Hi all,

I'm having a little trouble understanding the best way to perform some
tabular file manipulations in Galaxy. I have several tabular files,
which contain different numbers of columns, which I want to combine
using a single column containing an identifier (which must match for
the rows to be combined).


File 1 contains,
c1 = ID
c2 = Score1a

File 2 contains,
c1 = ID
c2 = Score2a
c3 = Score2b
c4 = Score2c

File 3 contains,
c1 = ID
c2 = Score3a
c3 = Score3b

Desired combined file containing:

c1 = ID
c2 = Score1a
c3 = Score2a
c4 = Score2b
c4 = Score2c
c6 = Score3a
c7 = Score3b

I have worked out how to do this with two calls to the "Join two
Datasets" tool, but this results in the repetition of the join column
(ID in this example), so a final clean-up is required using the "Cut"
tool (which breaks the column assignments).

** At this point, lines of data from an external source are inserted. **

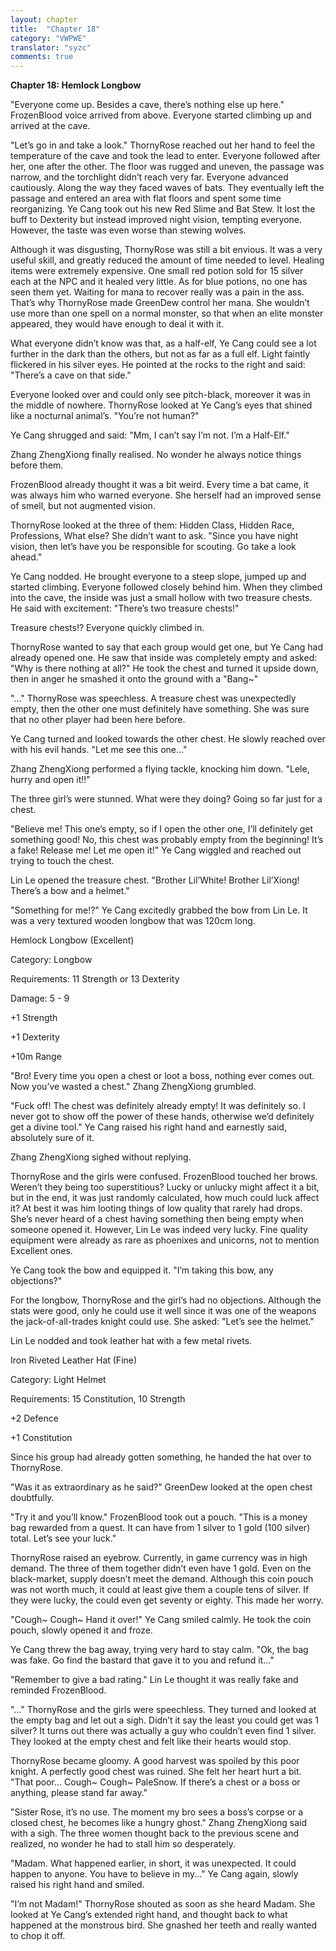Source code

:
 ```yaml
---
layout: chapter
title:  "Chapter 18"
category: "VWPWE"
translator: "syzc"
comments: true
---
```


**Chapter 18: Hemlock Longbow**

"Everyone come up. Besides a cave, there’s nothing else up here." FrozenBlood voice arrived from above. Everyone started climbing up and arrived at the cave.

"Let’s go in and take a look." ThornyRose reached out her hand to feel the temperature of the cave and took the lead to enter. Everyone followed after her, one after the other. The floor was rugged and uneven, the passage was narrow, and the torchlight didn’t reach very far. Everyone advanced cautiously. Along the way they faced waves of bats. They eventually left the passage and entered an area with flat floors and spent some time reorganizing. Ye Cang took out his new Red Slime and Bat Stew. It lost the buff to Dexterity but instead improved night vision, tempting everyone. However, the taste was even worse than stewing wolves. 

Although it was disgusting, ThornyRose was still a bit envious. It was a very useful skill, and greatly reduced the amount of time needed to level. Healing items were extremely expensive. One small red potion sold for 15 silver each at the NPC and it healed very little. As for blue potions, no one has seen them yet. Waiting for mana to recover really was a pain in the ass. That’s why ThornyRose made GreenDew control her mana. She wouldn’t use more than one spell on a normal monster, so that when an elite monster appeared, they would have enough to deal it with it. 

What everyone didn’t know was that, as a half-elf, Ye Cang could see a lot further in the dark than the others, but not as far as a full elf. Light faintly flickered in his silver eyes. He pointed at the rocks to the right and said: "There’s a cave on that side."

Everyone looked over and could only see pitch-black, moreover it was in the middle of nowhere. ThornyRose looked at Ye Cang’s eyes that shined like a nocturnal animal’s. "You’re not human?"

Ye Cang shrugged and said: "Mm, I can’t say I’m not. I’m a Half-Elf."

Zhang ZhengXiong finally realised. No wonder he always notice things before them.

FrozenBlood already thought it was a bit weird. Every time a bat came, it was always him who warned everyone. She herself had an improved sense of smell, but not augmented vision.

ThornyRose looked at the three of them: Hidden Class, Hidden Race, Professions, What else? She didn’t want to ask. "Since you have night vision, then let’s have you be responsible for scouting. Go take a look ahead."

Ye Cang nodded. He brought everyone to a steep slope, jumped up and started climbing. Everyone followed closely behind him. When they climbed into the cave, the inside was just a small hollow with two treasure chests. He said with excitement: "There’s two treasure chests!"

Treasure chests!? Everyone quickly climbed in.

ThornyRose wanted to say that each group would get one, but Ye Cang had already opened one. He saw that inside was completely empty and asked: "Why is there nothing at all?" He took the chest and turned it upside down, then in anger he smashed it onto the ground with a "Bang~"

"..." ThornyRose was speechless. A treasure chest was unexpectedly empty, then the other one must definitely have something. She was sure that no other player had been here before.

Ye Cang turned and looked towards the other chest. He slowly reached over with his evil hands. "Let me see this one..."

Zhang ZhengXiong performed a flying tackle, knocking him down. "Lele, hurry and open it!!"

The three girl’s were stunned. What were they doing? Going so far just for a chest.

"Believe me! This one’s empty, so if I open the other one, I’ll definitely get something good! No, this chest was probably empty from the beginning! It’s a fake! Release me! Let me open it!" Ye Cang wiggled and reached out trying to touch the chest.

Lin Le opened the treasure chest. "Brother Lil’White! Brother Lil’Xiong! There’s a bow and a helmet."

"Something for me!?" Ye Cang excitedly grabbed the bow from Lin Le. It was a very textured wooden longbow that was 120cm long.

Hemlock Longbow (Excellent)

Category: Longbow

Requirements: 11 Strength or 13 Dexterity

Damage: 5 - 9

+1 Strength

+1 Dexterity

+10m Range

"Bro! Every time you open a chest or loot a boss, nothing ever comes out. Now you’ve wasted a chest." Zhang ZhengXiong grumbled. 

"Fuck off! The chest was definitely already empty! It was definitely so. I never got to show off the power of these hands, otherwise we’d definitely get a divine tool." Ye Cang raised his right hand and earnestly said, absolutely sure of it.

Zhang ZhengXiong sighed without replying.

ThornyRose and the girls were confused. FrozenBlood touched her brows. Weren’t they being too superstitious? Lucky or unlucky might affect it a bit, but in the end, it was just randomly calculated, how much could luck affect it? At best it was him looting things of low quality that rarely had drops. She’s never heard of a chest having something then being empty when someone opened it. However, Lin Le was indeed very lucky. Fine quality equipment were already as rare as phoenixes and unicorns, not to mention Excellent ones.

Ye Cang took the bow and equipped it. "I’m taking this bow, any objections?"

For the longbow, ThornyRose and the girl’s had no objections. Although the stats were good, only he could use it well since it was one of the weapons the jack-of-all-trades knight could use. She asked: "Let’s see the helmet."

Lin Le nodded and took leather hat with a few metal rivets.

Iron Riveted Leather Hat (Fine)

Category: Light Helmet

Requirements: 15 Constitution, 10 Strength

+2 Defence

+1 Constitution

Since his group had already gotten something, he handed the hat over to ThornyRose.

"Was it as extraordinary as he said?" GreenDew looked at the open chest doubtfully. 

"Try it and you’ll know." FrozenBlood took out a pouch. "This is a money bag rewarded from a quest. It can have from 1 silver to 1 gold (100 silver) total. Let’s see your luck."

ThornyRose raised an eyebrow. Currently, in game currency was in high demand. The three of them together didn’t even have 1 gold. Even on the black-market, supply doesn’t meet the demand. Although this coin pouch was not worth much, it could at least give them a couple tens of silver. If they were lucky, the could even get seventy or eighty. This made her worry.

"Cough~ Cough~ Hand it over!" Ye Cang smiled calmly. He took the coin pouch, slowly opened it and froze.

Ye Cang threw the bag away, trying very hard to stay calm. "Ok, the bag was fake. Go find the bastard that gave it to you and refund it..."

"Remember to give a bad rating." Lin Le thought it was really fake and reminded FrozenBlood.

"..." ThornyRose and the girls were speechless. They turned and looked at the empty bag and let out a sigh. Didn’t it say the least you could get was 1 silver? It turns out there was actually a guy who couldn’t even find 1 silver. They looked at the empty chest and felt like their hearts would stop. 

ThornyRose became gloomy. A good harvest was spoiled by this poor knight. A perfectly good chest was ruined. She felt her heart hurt a bit. "That poor... Cough~ Cough~ PaleSnow. If there’s a chest or a boss or anything, please stand far away."

"Sister Rose, it’s no use. The moment my bro sees a boss’s corpse or a closed chest, he becomes like a hungry ghost." Zhang ZhengXiong said with a sigh. The three women thought back to the previous scene and realized, no wonder he had to stall him so desperately.

"Madam. What happened earlier, in short, it was unexpected. It could happen to anyone. You have to believe in my..." Ye Cang again, slowly raised his right hand and smiled.  

"I’m not Madam!" ThornyRose shouted as soon as she heard Madam. She looked at Ye Cang’s extended right hand, and thought back to what happened at the monstrous bird. She gnashed her teeth and really wanted to chop it off.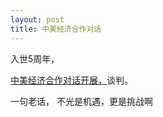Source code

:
 ```yaml
---
layout: post
title: 中美经济合作对话
---
```


入世5周年，

[中美经济合作对话开展，](http://www.francaisblog.com.cn/node/423)谈判。

一句老话， 不光是机遇，更是挑战啊
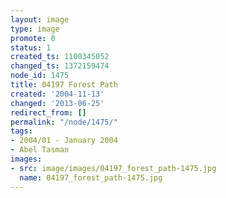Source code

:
 ```yaml
---
layout: image
type: image
promote: 0
status: 1
created_ts: 1100345052
changed_ts: 1372159474
node_id: 1475
title: 04197 Forest Path
created: '2004-11-13'
changed: '2013-06-25'
redirect_from: []
permalink: "/node/1475/"
tags:
- 2004/01 - January 2004
- Abel Tasman
images:
- src: image/images/04197_forest_path-1475.jpg
  name: 04197_forest_path-1475.jpg
---
```


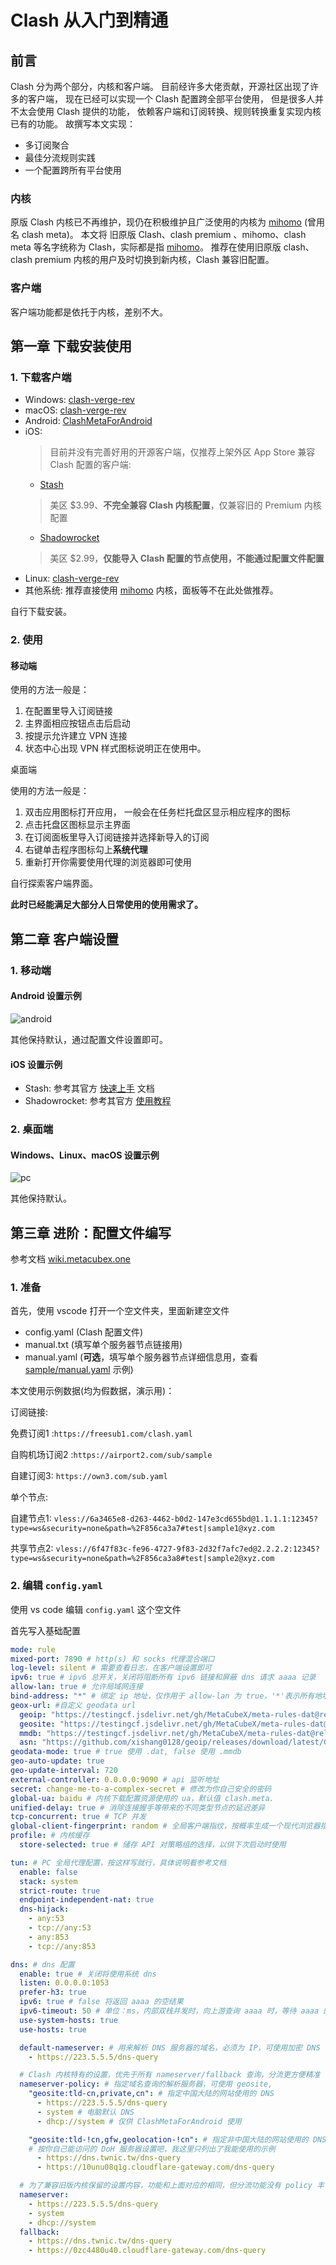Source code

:# Clash 从入门到精通

## 前言

Clash 分为两个部分，内核和客户端。
目前经许多大佬贡献，开源社区出现了许多的客户端，
现在已经可以实现一个 Clash 配置跨全部平台使用，
但是很多人并不太会使用 Clash 提供的功能，
依赖客户端和订阅转换、规则转换重复实现内核已有的功能。
故撰写本文实现：
- 多订阅聚合
- 最佳分流规则实践
- 一个配置跨所有平台使用

### 内核

原版 Clash 内核已不再维护，现仍在积极维护且广泛使用的内核为 [mihomo](https://github.com/MetaCubeX/mihomo/tree/Alpha) (曾用名 clash meta)。
本文将 旧原版 Clash、clash premium 、mihomo、clash meta 等名字统称为 Clash，实际都是指 [mihomo](https://github.com/MetaCubeX/mihomo/tree/Alpha)。
推荐在使用旧原版 clash、clash premium 内核的用户及时切换到新内核，Clash 兼容旧配置。

### 客户端

客户端功能都是依托于内核，差别不大。

## 第一章 下载安装使用

### 1. 下载客户端

- Windows: [clash-verge-rev](https://github.com/clash-verge-rev/clash-verge-rev/releases)
- macOS: [clash-verge-rev](https://github.com/clash-verge-rev/clash-verge-rev/releases)
- Android: [ClashMetaForAndroid](https://github.com/MetaCubeX/ClashMetaForAndroid/releases)
- iOS: 
  > 目前并没有完善好用的开源客户端，仅推荐上架外区 App Store 兼容 Clash 配置的客户端:
  - [Stash](https://stash.ws/) 
  > 美区 $3.99、**不完全兼容 Clash 内核配置**，仅兼容旧的 Premium 内核配置
  - [Shadowrocket](https://apps.apple.com/us/app/shadowrocket/id932747118)
  > 美区 $2.99，**仅能导入 Clash 配置的节点使用，不能通过配置文件配置**
- Linux: [clash-verge-rev](https://github.com/clash-verge-rev/clash-verge-rev/releases)
- 其他系统: 推荐直接使用 [mihomo](https://github.com/MetaCubeX/mihomo/tree/Alpha) 内核，面板等不在此处做推荐。

自行下载安装。
### 2. 使用

#### 移动端

使用的方法一般是：

1. 在配置里导入订阅链接
2. 主界面相应按钮点击后启动
3. 按提示允许建立 VPN 连接
4. 状态中心出现 VPN 样式图标说明正在使用中。

桌面端

使用的方法一般是：

1. 双击应用图标打开应用， 一般会在任务栏托盘区显示相应程序的图标
2. 点击托盘区图标显示主界面
3. 在订阅面板里导入订阅链接并选择新导入的订阅
4. 右键单击程序图标勾上**系统代理**
5. 重新打开你需要使用代理的浏览器即可使用

自行探索客户端界面。

**此时已经能满足大部分人日常使用的使用需求了。**

## 第二章 客户端设置

### 1. 移动端

#### Android 设置示例

![android](images/android.png)

其他保持默认，通过配置文件设置即可。

#### iOS 设置示例

- Stash: 参考其官方 [快速上手](https://stash.wiki/get-started) 文档
- Shadowrocket: 参考其官方 [使用教程](https://www.shadowrocket.vip/%E4%BD%BF%E7%94%A8%E6%95%99%E7%A8%8B)

### 2. 桌面端

#### Windows、Linux、macOS 设置示例

![pc](images/pc.png)

其他保持默认。

## 第三章 进阶：配置文件编写

参考文档 [wiki.metacubex.one](https://wiki.metacubex.one/config/)

### 1. 准备

首先，使用 vscode 打开一个空文件夹，里面新建空文件

- config.yaml (Clash 配置文件)
- manual.txt (填写单个服务器节点链接用)
- manual.yaml (**可选**，填写单个服务器节点详细信息用，查看 [sample/manual.yaml](sample/manual.yaml) 示例)

本文使用示例数据(均为假数据，演示用)：

订阅链接:

免费订阅1 :`https://freesub1.com/clash.yaml`

自购机场订阅2 :`https://airport2.com/sub/sample`

自建订阅3: `https://own3.com/sub.yaml`


单个节点:

自建节点1: `vless://6a3465e8-d263-4462-b0d2-147e3cd655bd@1.1.1.1:12345?type=ws&security=none&path=%2F856ca3a7#test|sample1@xyz.com`

共享节点2: `vless://6f47f83c-fe96-4727-9f83-2d32f7afc7ed@2.2.2.2:12345?type=ws&security=none&path=%2F856ca3a8#test|sample2@xyz.com`

### 2. 编辑 `config.yaml`

使用 vs code 编辑 `config.yaml` 这个空文件

首先写入基础配置

```yaml
mode: rule 
mixed-port: 7890 # http(s) 和 socks 代理混合端口
log-level: silent # 需要查看日志，在客户端设置即可
ipv6: true # ipv6 总开关，关闭将阻断所有 ipv6 链接和屏蔽 dns 请求 aaaa 记录
allow-lan: true # 允许局域网连接
bind-address: "*" # 绑定 ip 地址，仅作用于 allow-lan 为 true，'*'表示所有地址
geox-url: #自定义 geodata url
  geoip: "https://testingcf.jsdelivr.net/gh/MetaCubeX/meta-rules-dat@release/geoip.dat"
  geosite: "https://testingcf.jsdelivr.net/gh/MetaCubeX/meta-rules-dat@release/geosite.dat"
  mmdb: "https://testingcf.jsdelivr.net/gh/MetaCubeX/meta-rules-dat@release/country.mmdb"
  asn: "https://github.com/xishang0128/geoip/releases/download/latest/GeoLite2-ASN.mmdb"
geodata-mode: true # true 使用 .dat, false 使用 .mmdb
geo-auto-update: true
geo-update-interval: 720
external-controller: 0.0.0.0:9090 # api 监听地址
secret: change-me-to-a-complex-secret # 修改为你自己安全的密码
global-ua: baidu # 内核下载配置资源使用的 ua，默认值 clash.meta.
unified-delay: true # 消除连接握手等带来的不同类型节点的延迟差异
tcp-concurrent: true # TCP 并发
global-client-fingerprint: random # 全局客户端指纹，按概率生成一个现代浏览器指纹。
profile: # 内核缓存
  store-selected: true # 储存 API 对策略组的选择，以供下次启动时使用

tun: # PC 全局代理配置，按这样写就行，具体说明看参考文档
  enable: false
  stack: system
  strict-route: true
  endpoint-independent-nat: true
  dns-hijack:
    - any:53
    - tcp://any:53
    - any:853
    - tcp://any:853

dns: # dns 配置
  enable: true # 关闭将使用系统 dns
  listen: 0.0.0.0:1053
  prefer-h3: true
  ipv6: true # false 将返回 aaaa 的空结果
  ipv6-timeout: 50 # 单位：ms，内部双栈并发时，向上游查询 aaaa 时，等待 aaaa 的时间，默认 100ms
  use-system-hosts: true
  use-hosts: true

  default-nameserver: # 用来解析 DNS 服务器的域名，必须为 IP，可使用加密 DNS
    - https://223.5.5.5/dns-query

  # Clash 内核特有的设置，优先于所有 nameserver/fallback 查询，分流更方便精准
  nameserver-policy: # 指定域名查询的解析服务器，可使用 geosite, 
    "geosite:tld-cn,private,cn": # 指定中国大陆的网站使用的 DNS
      - https://223.5.5.5/dns-query
      - system # 电脑默认 DNS
      - dhcp://system # 仅供 ClashMetaForAndroid 使用

    "geosite:tld-!cn,gfw,geolocation-!cn": # 指定非中国大陆的网站使用的 DNS
    # 按你自己能访问的 DoH 服务器设置吧，我这里只列出了我能使用的示例
      - https://dns.twnic.tw/dns-query
      - https://10unu08q1g.cloudflare-gateway.com/dns-query

  # 为了兼容旧版内核保留的设置内容，功能和上面对应的相同，但分流功能没有 policy 丰富完善
  nameserver:
    - https://223.5.5.5/dns-query
    - system
    - dhcp://system
  fallback:
    - https://dns.twnic.tw/dns-query
    - https://0zc4480u40.cloudflare-gateway.com/dns-query
```

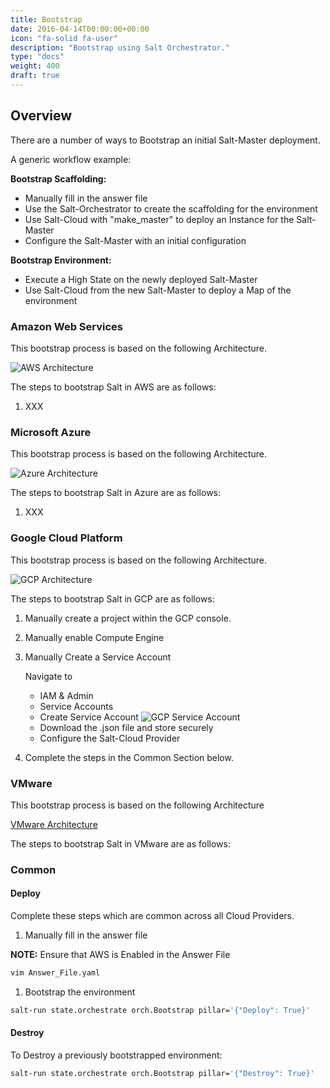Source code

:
```yaml
---
title: Bootstrap
date: 2016-04-14T00:00:00+00:00
icon: "fa-solid fa-user"
description: "Bootstrap using Salt Orchestrator."
type: "docs"
weight: 400
draft: true
---
```


## Overview

There are a number of ways to Bootstrap an initial Salt-Master deployment.

A generic workflow example:

**Bootstrap Scaffolding:**

- Manually fill in the answer file
- Use the Salt-Orchestrator to create the scaffolding for the environment
- Use Salt-Cloud with "make_master" to deploy an Instance for the Salt-Master
- Configure the Salt-Master with an initial configuration

**Bootstrap Environment:**

- Execute a High State on the newly deployed Salt-Master
- Use Salt-Cloud from the new Salt-Master to deploy a Map of the environment

### Amazon Web Services

This bootstrap process is based on the following Architecture.

![AWS Architecture](/images/salt-project/salt-orchestrator/aws/architecture.png "AWS Architecture")

The steps to bootstrap Salt in AWS are as follows:

1. XXX

### Microsoft Azure

This bootstrap process is based on the following Architecture.

![Azure Architecture](/images/salt-project/salt-orchestrator/azure/architecture.png "Azure Architecture")

The steps to bootstrap Salt in Azure are as follows:

1. XXX

### Google Cloud Platform

This bootstrap process is based on the following Architecture.

![GCP Architecture](/images/salt-project/salt-orchestrator/gcp/architecture.png "GCP Architecture")

The steps to bootstrap Salt in GCP are as follows:

1. Manually create a project within the GCP console.

1. Manually enable Compute Engine

1. Manually Create a Service Account

   Navigate to

   - IAM & Admin
   - Service Accounts
   - Create Service Account
     ![GCP Service Account](/images/salt-project/salt-orchestrator/gcp/service_account.png "GCP Service Account")
   - Download the .json file and store securely
   - Configure the Salt-Cloud Provider

1. Complete the steps in the Common Section below.

### VMware

This bootstrap process is based on the following Architecture

[VMware Architecture](/images/salt-project/salt-orchestrator/vmware/architecture.png "VMware Architecture")

The steps to bootstrap Salt in VMware are as follows:

### Common

#### Deploy

Complete these steps which are common across all Cloud Providers.

1. Manually fill in the answer file

**NOTE:** Ensure that AWS is Enabled in the Answer File

```bash
vim Answer_File.yaml
```

1. Bootstrap the environment

```bash
salt-run state.orchestrate orch.Bootstrap pillar='{"Deploy": True}'
```

#### Destroy

To Destroy a previously bootstrapped environment:

```bash
salt-run state.orchestrate orch.Bootstrap pillar='{"Destroy": True}'
```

The more flexible "Column Join" tool would let me combine an arbitrary
number of files, but is designed for input files containing the same
column structure.

Is there a better way to do this with Galaxy as it stands?

Alternatively, would adding an option to the "Join two Datasets" tool
not to bother with the redundant column be widely useful?